→ **Task prompt**: Write out every line of the material as it stands, apart from the pictures.

→ **Dataset content**:

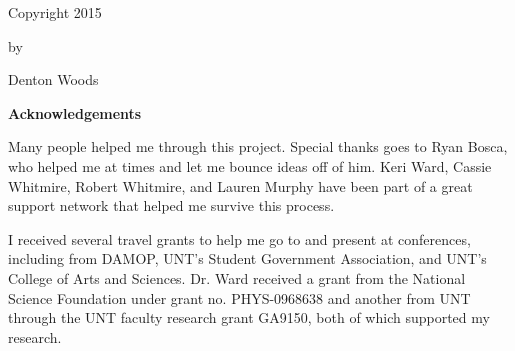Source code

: \documentclass[12pt,openany]{book}
\def\biblio{}
\begin{document}
\def\biblio{}



{} %




\newpage
\vspace*{\fill}
\begingroup
\centering
Copyright 2015

by

Denton Woods

\endgroup
\vspace*{\fill}
\newpage



\clearpage
{}
\thispagestyle{plain}
\begin{center}
    \large
    \textbf{Acknowledgements}
\end{center}

Many people helped me through this project. Special thanks goes to Ryan 
Bosca, who helped me at times and let me bounce ideas off of him. Keri Ward,
Cassie Whitmire, Robert Whitmire, 
and Lauren Murphy have been part of a great support network that helped me
survive this process.

I received several travel grants to help me go to and present at conferences, 
including from DAMOP, UNT's Student Government Association, and UNT's College 
of Arts and Sciences. Dr. Ward received a grant from the National Science 
Foundation under grant no. PHYS-0968638 and another from UNT through the UNT 
faculty research grant GA9150, both of which supported my research.
\end{document}
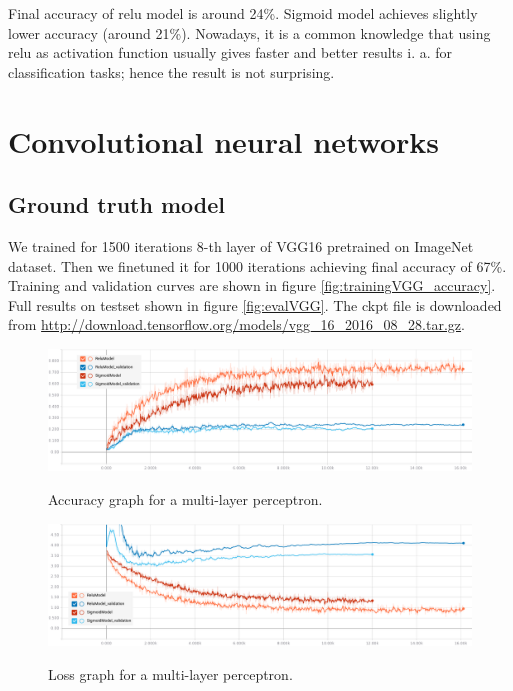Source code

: \documentclass[a4paper]{article}
\begin{document}
\begin{multicols}{2}
Final accuracy of relu model is around 24\%.
Sigmoid model achieves slightly lower accuracy (around 21\%).
Nowadays, it is a common knowledge that using relu as activation function
usually gives faster and better results i. a. for classification tasks;
hence the result is not surprising.





\section{Convolutional neural networks}

\subsection{Ground truth model}

We trained for 1500 iterations 8-th layer of VGG16\cite{VGG16}
pretrained on ImageNet\cite{ImageNet} dataset.
Then we finetuned it for 1000 iterations achieving final accuracy of 67\%.
Training and validation curves are shown in figure \ref{fig:trainingVGG_accuracy}. %
Full results on testset shown in figure \ref{fig:evalVGG}.
The ckpt file is downloaded from \url{http://download.tensorflow.org/models/vgg_16_2016_08_28.tar.gz}.

\end{multicols}

\begin{figure}[h]
    \caption[]{Accuracy graph for a multi-layer perceptron.}
    \centering
    \includegraphics[page=2,width=1.0\textwidth]{training_accuracy.png}
    \label{fig:training_accuracy}
\end{figure}

\begin{figure}[h]
    \caption[]{Loss graph for a multi-layer perceptron.}
    \centering
    \includegraphics[page=2,width=1.0\textwidth]{training_loss.png}
    \label{fig:training_loss}
\end{figure}
\end{document}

→ **Reply to the task**:
Source code

: \documentclass[12pt,openany]{book}
\def\biblio{}
\begin{document}
\def\biblio{}



{} %




\newpage
\vspace*{\fill}
\begingroup
\centering
Copyright 2015

by

Denton Woods

\endgroup
\vspace*{\fill}
\newpage



\clearpage
{}
\thispagestyle{plain}
\begin{center}
    \large
    \textbf{Acknowledgements}
\end{center}

Many people helped me through this project. Special thanks goes to Ryan 
Bosca, who helped me at times and let me bounce ideas off of him. Keri Ward,
Cassie Whitmire, Robert Whitmire, 
and Lauren Murphy have been part of a great support network that helped me
survive this process.

I received several travel grants to help me go to and present at conferences, 
including from DAMOP, UNT's Student Government Association, and UNT's College 
of Arts and Sciences. Dr. Ward received a grant from the National Science 
Foundation under grant no. PHYS-0968638 and another from UNT through the UNT 
faculty research grant GA9150, both of which supported my research.
\end{document}
Source code

: \documentclass[a4paper]{article}
\begin{document}
\begin{multicols}{2}
Final accuracy of relu model is around 24\%.
Sigmoid model achieves slightly lower accuracy (around 21\%).
Nowadays, it is a common knowledge that using relu as activation function
usually gives faster and better results i. a. for classification tasks;
hence the result is not surprising.





\section{Convolutional neural networks}

\subsection{Ground truth model}

We trained for 1500 iterations 8-th layer of VGG16\cite{VGG16}
pretrained on ImageNet\cite{ImageNet} dataset.
Then we finetuned it for 1000 iterations achieving final accuracy of 67\%.
Training and validation curves are shown in figure \ref{fig:trainingVGG_accuracy}. %
Full results on testset shown in figure \ref{fig:evalVGG}.
The ckpt file is downloaded from \url{http://download.tensorflow.org/models/vgg_16_2016_08_28.tar.gz}.

\end{multicols}

\begin{figure}[h]
    \caption[]{Accuracy graph for a multi-layer perceptron.}
    \centering
    \includegraphics[page=2,width=1.0\textwidth]{training_accuracy.png}
    \label{fig:training_accuracy}
\end{figure}

\begin{figure}[h]
    \caption[]{Loss graph for a multi-layer perceptron.}
    \centering
    \includegraphics[page=2,width=1.0\textwidth]{training_loss.png}
    \label{fig:training_loss}
\end{figure}
\end{document}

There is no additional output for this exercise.